#### What to do:
Below are some records. Copy every line in them that holds "vercel".

-------

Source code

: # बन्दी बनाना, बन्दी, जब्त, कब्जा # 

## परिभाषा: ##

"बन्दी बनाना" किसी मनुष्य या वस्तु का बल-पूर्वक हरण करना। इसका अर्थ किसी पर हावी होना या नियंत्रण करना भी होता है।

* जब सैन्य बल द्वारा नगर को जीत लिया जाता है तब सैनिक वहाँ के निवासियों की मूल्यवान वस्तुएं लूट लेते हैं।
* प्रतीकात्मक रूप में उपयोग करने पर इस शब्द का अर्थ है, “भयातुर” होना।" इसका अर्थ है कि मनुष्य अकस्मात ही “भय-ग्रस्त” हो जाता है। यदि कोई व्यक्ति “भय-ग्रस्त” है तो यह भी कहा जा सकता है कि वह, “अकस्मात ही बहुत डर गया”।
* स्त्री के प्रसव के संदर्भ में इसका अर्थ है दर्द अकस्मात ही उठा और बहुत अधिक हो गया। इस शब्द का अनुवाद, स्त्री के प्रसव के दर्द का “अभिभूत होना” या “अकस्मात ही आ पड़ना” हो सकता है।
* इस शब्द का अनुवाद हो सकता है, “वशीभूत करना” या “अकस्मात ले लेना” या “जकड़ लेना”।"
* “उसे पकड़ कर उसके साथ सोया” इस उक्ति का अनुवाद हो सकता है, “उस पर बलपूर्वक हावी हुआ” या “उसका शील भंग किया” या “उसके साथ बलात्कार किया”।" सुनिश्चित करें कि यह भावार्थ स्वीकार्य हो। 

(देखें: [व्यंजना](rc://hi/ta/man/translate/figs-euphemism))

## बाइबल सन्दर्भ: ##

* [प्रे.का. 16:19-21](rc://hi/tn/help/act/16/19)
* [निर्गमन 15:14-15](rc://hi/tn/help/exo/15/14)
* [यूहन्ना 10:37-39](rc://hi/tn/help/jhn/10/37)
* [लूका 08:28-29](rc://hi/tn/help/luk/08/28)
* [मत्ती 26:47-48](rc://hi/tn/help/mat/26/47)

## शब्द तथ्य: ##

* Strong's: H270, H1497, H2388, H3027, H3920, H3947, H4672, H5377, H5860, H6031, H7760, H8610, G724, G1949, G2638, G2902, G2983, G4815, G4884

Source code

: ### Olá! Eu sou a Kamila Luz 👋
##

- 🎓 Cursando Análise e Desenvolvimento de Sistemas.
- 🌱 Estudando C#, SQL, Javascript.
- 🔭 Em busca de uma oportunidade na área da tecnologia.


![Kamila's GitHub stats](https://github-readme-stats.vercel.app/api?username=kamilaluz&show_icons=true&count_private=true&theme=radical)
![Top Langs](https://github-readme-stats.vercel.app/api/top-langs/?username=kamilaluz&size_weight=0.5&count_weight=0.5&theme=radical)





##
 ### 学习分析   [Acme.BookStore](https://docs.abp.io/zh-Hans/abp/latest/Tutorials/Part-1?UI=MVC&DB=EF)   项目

-------

#### The answer:
![Kamila's GitHub stats](https://github-readme-stats.vercel.app/api?username=kamilaluz&show_icons=true&count_private=true&theme=radical)
![Top Langs](https://github-readme-stats.vercel.app/api/top-langs/?username=kamilaluz&size_weight=0.5&count_weight=0.5&theme=radical)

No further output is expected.